Para investor tidak hanya berasal dari Amerika Serikat melainkan juga dari Negara lain. Harga saham terus melejit hingga mencapai puncaknya pada Agusus 1929. Namun sejak pertengahan September 1929 harga saham mulai turun, hingga pada akhirnya anjlok drastis pada 24 Oktober 1929. Para pemilik saham dilanda kepanikan dan beramai-ramai menjual sahamnya. Sekitar 13 juta saham berpindah tangan dalam waktu sehari. Peristiwa tersebut tercatat dalam sejarah dengan istilah Black Trusday.
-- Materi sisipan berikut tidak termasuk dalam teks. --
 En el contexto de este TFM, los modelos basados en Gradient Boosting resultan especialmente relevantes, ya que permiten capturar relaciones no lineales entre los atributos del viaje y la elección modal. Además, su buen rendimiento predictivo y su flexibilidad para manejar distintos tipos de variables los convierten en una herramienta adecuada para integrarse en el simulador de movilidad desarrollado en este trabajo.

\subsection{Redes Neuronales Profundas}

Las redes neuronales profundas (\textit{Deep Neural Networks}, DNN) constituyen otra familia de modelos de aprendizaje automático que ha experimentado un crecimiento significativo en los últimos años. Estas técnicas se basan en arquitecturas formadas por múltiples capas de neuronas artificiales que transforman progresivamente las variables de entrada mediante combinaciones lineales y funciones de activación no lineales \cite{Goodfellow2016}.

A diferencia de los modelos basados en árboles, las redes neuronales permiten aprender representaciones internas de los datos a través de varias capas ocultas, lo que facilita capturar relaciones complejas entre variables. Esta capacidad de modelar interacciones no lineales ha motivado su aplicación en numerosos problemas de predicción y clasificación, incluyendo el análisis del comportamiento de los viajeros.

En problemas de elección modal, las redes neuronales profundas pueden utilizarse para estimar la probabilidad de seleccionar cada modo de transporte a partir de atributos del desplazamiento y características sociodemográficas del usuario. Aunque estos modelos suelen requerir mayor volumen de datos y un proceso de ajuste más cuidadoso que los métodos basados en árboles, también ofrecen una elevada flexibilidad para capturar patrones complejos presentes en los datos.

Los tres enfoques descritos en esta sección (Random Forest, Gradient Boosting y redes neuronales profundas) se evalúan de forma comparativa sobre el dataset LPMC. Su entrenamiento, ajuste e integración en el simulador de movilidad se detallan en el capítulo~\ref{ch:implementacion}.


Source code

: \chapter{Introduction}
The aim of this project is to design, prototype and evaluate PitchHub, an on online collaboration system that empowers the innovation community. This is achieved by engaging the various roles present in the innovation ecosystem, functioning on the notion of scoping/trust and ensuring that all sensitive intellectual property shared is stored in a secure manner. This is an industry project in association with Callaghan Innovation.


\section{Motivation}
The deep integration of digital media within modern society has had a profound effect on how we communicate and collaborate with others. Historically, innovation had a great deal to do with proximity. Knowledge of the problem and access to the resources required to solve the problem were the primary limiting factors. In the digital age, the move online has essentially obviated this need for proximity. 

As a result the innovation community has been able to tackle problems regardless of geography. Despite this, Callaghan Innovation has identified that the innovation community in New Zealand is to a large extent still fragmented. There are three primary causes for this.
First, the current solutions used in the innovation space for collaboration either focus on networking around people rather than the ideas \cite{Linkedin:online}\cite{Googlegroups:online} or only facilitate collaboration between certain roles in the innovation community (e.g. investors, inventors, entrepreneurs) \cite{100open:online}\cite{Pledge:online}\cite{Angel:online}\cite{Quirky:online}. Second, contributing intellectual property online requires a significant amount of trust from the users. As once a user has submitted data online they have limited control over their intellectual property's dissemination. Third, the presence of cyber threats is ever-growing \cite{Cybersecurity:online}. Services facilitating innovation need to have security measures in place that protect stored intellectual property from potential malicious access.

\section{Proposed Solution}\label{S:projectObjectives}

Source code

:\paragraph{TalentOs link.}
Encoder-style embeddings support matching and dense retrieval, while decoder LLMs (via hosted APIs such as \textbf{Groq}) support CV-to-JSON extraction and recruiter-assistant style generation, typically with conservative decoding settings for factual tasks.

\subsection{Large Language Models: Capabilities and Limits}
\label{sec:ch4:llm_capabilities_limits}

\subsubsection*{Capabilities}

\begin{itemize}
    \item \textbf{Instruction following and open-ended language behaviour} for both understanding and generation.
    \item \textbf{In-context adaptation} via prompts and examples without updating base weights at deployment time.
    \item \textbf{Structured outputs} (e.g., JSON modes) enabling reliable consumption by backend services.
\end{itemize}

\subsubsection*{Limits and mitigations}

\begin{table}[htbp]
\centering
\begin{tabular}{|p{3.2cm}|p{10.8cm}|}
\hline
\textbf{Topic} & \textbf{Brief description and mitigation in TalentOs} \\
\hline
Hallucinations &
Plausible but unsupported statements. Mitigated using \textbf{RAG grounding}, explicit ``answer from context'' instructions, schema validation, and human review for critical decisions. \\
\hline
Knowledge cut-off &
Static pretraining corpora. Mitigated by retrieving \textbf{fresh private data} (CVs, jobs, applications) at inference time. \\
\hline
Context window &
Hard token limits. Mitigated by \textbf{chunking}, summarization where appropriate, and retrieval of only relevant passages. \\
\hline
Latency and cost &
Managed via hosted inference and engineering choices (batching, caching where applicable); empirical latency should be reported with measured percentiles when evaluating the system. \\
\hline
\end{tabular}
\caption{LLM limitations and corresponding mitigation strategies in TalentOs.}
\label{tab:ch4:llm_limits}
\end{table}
Sumber: culture1930.weebly.com
Jatuhnya pasar saham menyebabkan menyusutnya investasi, guncangan pada sektor industri, merebaknya pengangguran, dan penurunan daya beli. Selain itu, banyaknya pengangguran menyebabka kredit macet dan penyitaan aset secara besar-besaran. Kondisi itu terus berlangsung hingga tahun 1939. Amerika Serikat mengalami krisis ekonomi yang parah. Masyarakat menyebutnya masa Depresi Besar atau the Great Depression.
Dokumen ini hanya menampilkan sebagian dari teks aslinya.